-- Data supplied follows --

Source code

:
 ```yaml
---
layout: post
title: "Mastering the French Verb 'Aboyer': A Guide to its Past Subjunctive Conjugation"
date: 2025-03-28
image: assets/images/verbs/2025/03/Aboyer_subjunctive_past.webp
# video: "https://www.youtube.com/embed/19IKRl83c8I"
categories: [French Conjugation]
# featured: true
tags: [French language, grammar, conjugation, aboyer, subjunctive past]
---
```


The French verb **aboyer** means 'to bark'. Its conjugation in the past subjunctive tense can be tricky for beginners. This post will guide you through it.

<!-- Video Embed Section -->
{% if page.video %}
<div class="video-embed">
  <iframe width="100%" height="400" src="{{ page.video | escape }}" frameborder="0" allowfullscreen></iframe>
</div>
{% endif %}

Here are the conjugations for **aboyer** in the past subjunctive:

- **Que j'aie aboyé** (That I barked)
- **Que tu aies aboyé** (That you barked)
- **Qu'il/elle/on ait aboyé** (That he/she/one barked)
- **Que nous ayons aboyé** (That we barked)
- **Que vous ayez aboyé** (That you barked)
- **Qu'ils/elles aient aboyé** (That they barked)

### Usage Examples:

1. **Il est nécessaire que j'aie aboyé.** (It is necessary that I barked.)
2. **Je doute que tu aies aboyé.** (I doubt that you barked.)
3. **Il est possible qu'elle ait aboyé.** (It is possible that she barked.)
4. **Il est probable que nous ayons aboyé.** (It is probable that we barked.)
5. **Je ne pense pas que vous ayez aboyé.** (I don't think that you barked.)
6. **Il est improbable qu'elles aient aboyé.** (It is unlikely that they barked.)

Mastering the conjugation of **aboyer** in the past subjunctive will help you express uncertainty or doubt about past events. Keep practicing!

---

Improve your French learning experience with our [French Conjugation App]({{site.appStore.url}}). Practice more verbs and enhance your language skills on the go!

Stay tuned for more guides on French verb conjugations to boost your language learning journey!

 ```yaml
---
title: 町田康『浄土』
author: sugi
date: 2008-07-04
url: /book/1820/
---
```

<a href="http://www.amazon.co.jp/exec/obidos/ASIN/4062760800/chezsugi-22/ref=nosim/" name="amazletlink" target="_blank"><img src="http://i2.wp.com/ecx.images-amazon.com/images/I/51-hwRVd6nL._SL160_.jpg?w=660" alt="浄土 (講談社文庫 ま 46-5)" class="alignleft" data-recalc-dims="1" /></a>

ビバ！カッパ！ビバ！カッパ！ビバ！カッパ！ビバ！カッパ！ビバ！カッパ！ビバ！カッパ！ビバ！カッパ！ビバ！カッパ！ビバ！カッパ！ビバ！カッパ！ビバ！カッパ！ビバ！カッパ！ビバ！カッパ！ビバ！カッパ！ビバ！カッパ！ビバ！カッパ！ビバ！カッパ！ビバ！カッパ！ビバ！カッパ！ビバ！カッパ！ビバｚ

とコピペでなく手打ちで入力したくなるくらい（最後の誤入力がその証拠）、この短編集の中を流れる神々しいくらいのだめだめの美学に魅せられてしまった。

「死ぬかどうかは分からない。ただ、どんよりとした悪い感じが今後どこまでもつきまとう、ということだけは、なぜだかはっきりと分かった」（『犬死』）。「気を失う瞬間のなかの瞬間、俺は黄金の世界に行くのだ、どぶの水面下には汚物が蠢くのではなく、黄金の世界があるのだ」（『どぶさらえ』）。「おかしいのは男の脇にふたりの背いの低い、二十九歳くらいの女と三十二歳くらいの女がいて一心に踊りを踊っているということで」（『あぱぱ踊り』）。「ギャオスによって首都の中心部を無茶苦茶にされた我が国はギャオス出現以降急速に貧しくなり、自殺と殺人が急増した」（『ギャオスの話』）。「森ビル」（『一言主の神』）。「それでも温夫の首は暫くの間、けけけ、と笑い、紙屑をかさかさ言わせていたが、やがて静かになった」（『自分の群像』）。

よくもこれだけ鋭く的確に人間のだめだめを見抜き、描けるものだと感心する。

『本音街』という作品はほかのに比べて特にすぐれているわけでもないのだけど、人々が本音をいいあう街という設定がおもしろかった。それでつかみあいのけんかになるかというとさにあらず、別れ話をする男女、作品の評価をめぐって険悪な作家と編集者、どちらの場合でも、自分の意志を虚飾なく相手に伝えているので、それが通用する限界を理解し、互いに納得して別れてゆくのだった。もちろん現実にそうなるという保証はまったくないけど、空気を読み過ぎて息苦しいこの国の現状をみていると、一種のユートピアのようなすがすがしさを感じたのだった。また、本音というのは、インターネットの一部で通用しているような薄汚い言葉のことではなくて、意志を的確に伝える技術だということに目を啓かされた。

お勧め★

-- Data supplied concluded --

In this exercise, repeat the entries above verbatim.

Source code

:
 ```yaml
---
layout: post
title: "Mastering the French Verb 'Aboyer': A Guide to its Past Subjunctive Conjugation"
date: 2025-03-28
image: assets/images/verbs/2025/03/Aboyer_subjunctive_past.webp
# video: "https://www.youtube.com/embed/19IKRl83c8I"
categories: [French Conjugation]
# featured: true
tags: [French language, grammar, conjugation, aboyer, subjunctive past]
---
```


The French verb **aboyer** means 'to bark'. Its conjugation in the past subjunctive tense can be tricky for beginners. This post will guide you through it.

<!-- Video Embed Section -->
{% if page.video %}
<div class="video-embed">
  <iframe width="100%" height="400" src="{{ page.video | escape }}" frameborder="0" allowfullscreen></iframe>
</div>
{% endif %}

Here are the conjugations for **aboyer** in the past subjunctive:

- **Que j'aie aboyé** (That I barked)
- **Que tu aies aboyé** (That you barked)
- **Qu'il/elle/on ait aboyé** (That he/she/one barked)
- **Que nous ayons aboyé** (That we barked)
- **Que vous ayez aboyé** (That you barked)
- **Qu'ils/elles aient aboyé** (That they barked)

### Usage Examples:

1. **Il est nécessaire que j'aie aboyé.** (It is necessary that I barked.)
2. **Je doute que tu aies aboyé.** (I doubt that you barked.)
3. **Il est possible qu'elle ait aboyé.** (It is possible that she barked.)
4. **Il est probable que nous ayons aboyé.** (It is probable that we barked.)
5. **Je ne pense pas que vous ayez aboyé.** (I don't think that you barked.)
6. **Il est improbable qu'elles aient aboyé.** (It is unlikely that they barked.)

Mastering the conjugation of **aboyer** in the past subjunctive will help you express uncertainty or doubt about past events. Keep practicing!

---

Improve your French learning experience with our [French Conjugation App]({{site.appStore.url}}). Practice more verbs and enhance your language skills on the go!

Stay tuned for more guides on French verb conjugations to boost your language learning journey!

 ```yaml
---
title: 町田康『浄土』
author: sugi
date: 2008-07-04
url: /book/1820/
---
```

<a href="http://www.amazon.co.jp/exec/obidos/ASIN/4062760800/chezsugi-22/ref=nosim/" name="amazletlink" target="_blank"><img src="http://i2.wp.com/ecx.images-amazon.com/images/I/51-hwRVd6nL._SL160_.jpg?w=660" alt="浄土 (講談社文庫 ま 46-5)" class="alignleft" data-recalc-dims="1" /></a>

ビバ！カッパ！ビバ！カッパ！ビバ！カッパ！ビバ！カッパ！ビバ！カッパ！ビバ！カッパ！ビバ！カッパ！ビバ！カッパ！ビバ！カッパ！ビバ！カッパ！ビバ！カッパ！ビバ！カッパ！ビバ！カッパ！ビバ！カッパ！ビバ！カッパ！ビバ！カッパ！ビバ！カッパ！ビバ！カッパ！ビバ！カッパ！ビバ！カッパ！ビバｚ

とコピペでなく手打ちで入力したくなるくらい（最後の誤入力がその証拠）、この短編集の中を流れる神々しいくらいのだめだめの美学に魅せられてしまった。

「死ぬかどうかは分からない。ただ、どんよりとした悪い感じが今後どこまでもつきまとう、ということだけは、なぜだかはっきりと分かった」（『犬死』）。「気を失う瞬間のなかの瞬間、俺は黄金の世界に行くのだ、どぶの水面下には汚物が蠢くのではなく、黄金の世界があるのだ」（『どぶさらえ』）。「おかしいのは男の脇にふたりの背いの低い、二十九歳くらいの女と三十二歳くらいの女がいて一心に踊りを踊っているということで」（『あぱぱ踊り』）。「ギャオスによって首都の中心部を無茶苦茶にされた我が国はギャオス出現以降急速に貧しくなり、自殺と殺人が急増した」（『ギャオスの話』）。「森ビル」（『一言主の神』）。「それでも温夫の首は暫くの間、けけけ、と笑い、紙屑をかさかさ言わせていたが、やがて静かになった」（『自分の群像』）。

よくもこれだけ鋭く的確に人間のだめだめを見抜き、描けるものだと感心する。

『本音街』という作品はほかのに比べて特にすぐれているわけでもないのだけど、人々が本音をいいあう街という設定がおもしろかった。それでつかみあいのけんかになるかというとさにあらず、別れ話をする男女、作品の評価をめぐって険悪な作家と編集者、どちらの場合でも、自分の意志を虚飾なく相手に伝えているので、それが通用する限界を理解し、互いに納得して別れてゆくのだった。もちろん現実にそうなるという保証はまったくないけど、空気を読み過ぎて息苦しいこの国の現状をみていると、一種のユートピアのようなすがすがしさを感じたのだった。また、本音というのは、インターネットの一部で通用しているような薄汚い言葉のことではなくて、意志を的確に伝える技術だということに目を啓かされた。

お勧め★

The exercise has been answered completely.